EXERCISE GOAL
Go through the entries below, tally each line that has the word "This", and give only the total.

Pictures paired with source code
**********

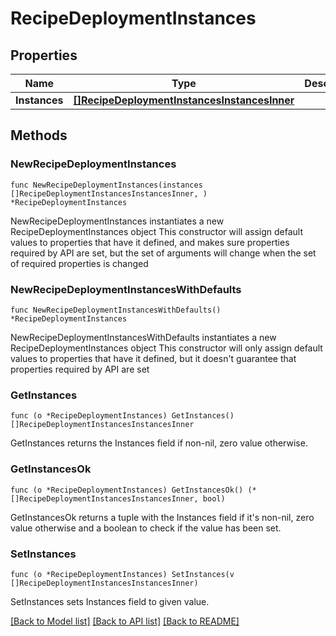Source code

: # RecipeDeploymentInstances

## Properties

Name | Type | Description | Notes
------------ | ------------- | ------------- | -------------
**Instances** | [**[]RecipeDeploymentInstancesInstancesInner**](RecipeDeploymentInstancesInstancesInner.md) |  | 

## Methods

### NewRecipeDeploymentInstances

`func NewRecipeDeploymentInstances(instances []RecipeDeploymentInstancesInstancesInner, ) *RecipeDeploymentInstances`

NewRecipeDeploymentInstances instantiates a new RecipeDeploymentInstances object
This constructor will assign default values to properties that have it defined,
and makes sure properties required by API are set, but the set of arguments
will change when the set of required properties is changed

### NewRecipeDeploymentInstancesWithDefaults

`func NewRecipeDeploymentInstancesWithDefaults() *RecipeDeploymentInstances`

NewRecipeDeploymentInstancesWithDefaults instantiates a new RecipeDeploymentInstances object
This constructor will only assign default values to properties that have it defined,
but it doesn't guarantee that properties required by API are set

### GetInstances

`func (o *RecipeDeploymentInstances) GetInstances() []RecipeDeploymentInstancesInstancesInner`

GetInstances returns the Instances field if non-nil, zero value otherwise.

### GetInstancesOk

`func (o *RecipeDeploymentInstances) GetInstancesOk() (*[]RecipeDeploymentInstancesInstancesInner, bool)`

GetInstancesOk returns a tuple with the Instances field if it's non-nil, zero value otherwise
and a boolean to check if the value has been set.

### SetInstances

`func (o *RecipeDeploymentInstances) SetInstances(v []RecipeDeploymentInstancesInstancesInner)`

SetInstances sets Instances field to given value.



[[Back to Model list]](../README.md#documentation-for-models) [[Back to API list]](../README.md#documentation-for-api-endpoints) [[Back to README]](../README.md)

**********

RESULT BELOW
2